- Problem description -
Omit the pictures, and output the rest of the entries exactly as written.

Collected data
⟨

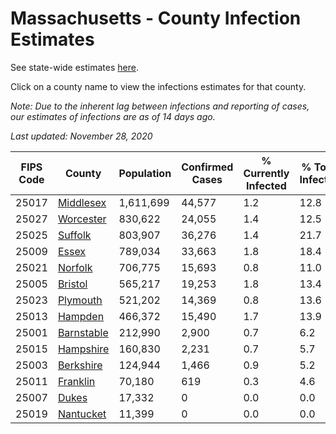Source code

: # Massachusetts - County Infection Estimates

See state-wide estimates [here](/infections/us-ma).

Click on a county name to view the infections estimates for that county.

*Note: Due to the inherent lag between infections and reporting of cases, our estimates of infections are as of 14 days ago.*

*Last updated: November 28, 2020*

|   FIPS Code |                   County |   Population |   Confirmed Cases |   % Currently Infected |   % Total Infected |
|-------------|--------------------------|--------------|-------------------|------------------------|--------------------|
|       25017 |   [Middlesex](middlesex) |    1,611,699 |            44,577 |                    1.2 |               12.8 |
|       25027 |   [Worcester](worcester) |      830,622 |            24,055 |                    1.4 |               12.5 |
|       25025 |       [Suffolk](suffolk) |      803,907 |            36,276 |                    1.4 |               21.7 |
|       25009 |           [Essex](essex) |      789,034 |            33,663 |                    1.8 |               18.4 |
|       25021 |       [Norfolk](norfolk) |      706,775 |            15,693 |                    0.8 |               11.0 |
|       25005 |       [Bristol](bristol) |      565,217 |            19,253 |                    1.8 |               13.4 |
|       25023 |     [Plymouth](plymouth) |      521,202 |            14,369 |                    0.8 |               13.6 |
|       25013 |       [Hampden](hampden) |      466,372 |            15,490 |                    1.7 |               13.9 |
|       25001 | [Barnstable](barnstable) |      212,990 |             2,900 |                    0.7 |                6.2 |
|       25015 |   [Hampshire](hampshire) |      160,830 |             2,231 |                    0.7 |                5.7 |
|       25003 |   [Berkshire](berkshire) |      124,944 |             1,466 |                    0.9 |                5.2 |
|       25011 |     [Franklin](franklin) |       70,180 |               619 |                    0.3 |                4.6 |
|       25007 |           [Dukes](dukes) |       17,332 |                 0 |                    0.0 |                0.0 |
|       25019 |   [Nantucket](nantucket) |       11,399 |                 0 |                    0.0 |                0.0 |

⟩

- Result of this exercise -
Source code

: # Massachusetts - County Infection Estimates

See state-wide estimates [here](/infections/us-ma).

Click on a county name to view the infections estimates for that county.

*Note: Due to the inherent lag between infections and reporting of cases, our estimates of infections are as of 14 days ago.*

*Last updated: November 28, 2020*

|   FIPS Code |                   County |   Population |   Confirmed Cases |   % Currently Infected |   % Total Infected |
|-------------|--------------------------|--------------|-------------------|------------------------|--------------------|
|       25017 |   [Middlesex](middlesex) |    1,611,699 |            44,577 |                    1.2 |               12.8 |
|       25027 |   [Worcester](worcester) |      830,622 |            24,055 |                    1.4 |               12.5 |
|       25025 |       [Suffolk](suffolk) |      803,907 |            36,276 |                    1.4 |               21.7 |
|       25009 |           [Essex](essex) |      789,034 |            33,663 |                    1.8 |               18.4 |
|       25021 |       [Norfolk](norfolk) |      706,775 |            15,693 |                    0.8 |               11.0 |
|       25005 |       [Bristol](bristol) |      565,217 |            19,253 |                    1.8 |               13.4 |
|       25023 |     [Plymouth](plymouth) |      521,202 |            14,369 |                    0.8 |               13.6 |
|       25013 |       [Hampden](hampden) |      466,372 |            15,490 |                    1.7 |               13.9 |
|       25001 | [Barnstable](barnstable) |      212,990 |             2,900 |                    0.7 |                6.2 |
|       25015 |   [Hampshire](hampshire) |      160,830 |             2,231 |                    0.7 |                5.7 |
|       25003 |   [Berkshire](berkshire) |      124,944 |             1,466 |                    0.9 |                5.2 |
|       25011 |     [Franklin](franklin) |       70,180 |               619 |                    0.3 |                4.6 |
|       25007 |           [Dukes](dukes) |       17,332 |                 0 |                    0.0 |                0.0 |
|       25019 |   [Nantucket](nantucket) |       11,399 |                 0 |                    0.0 |                0.0 |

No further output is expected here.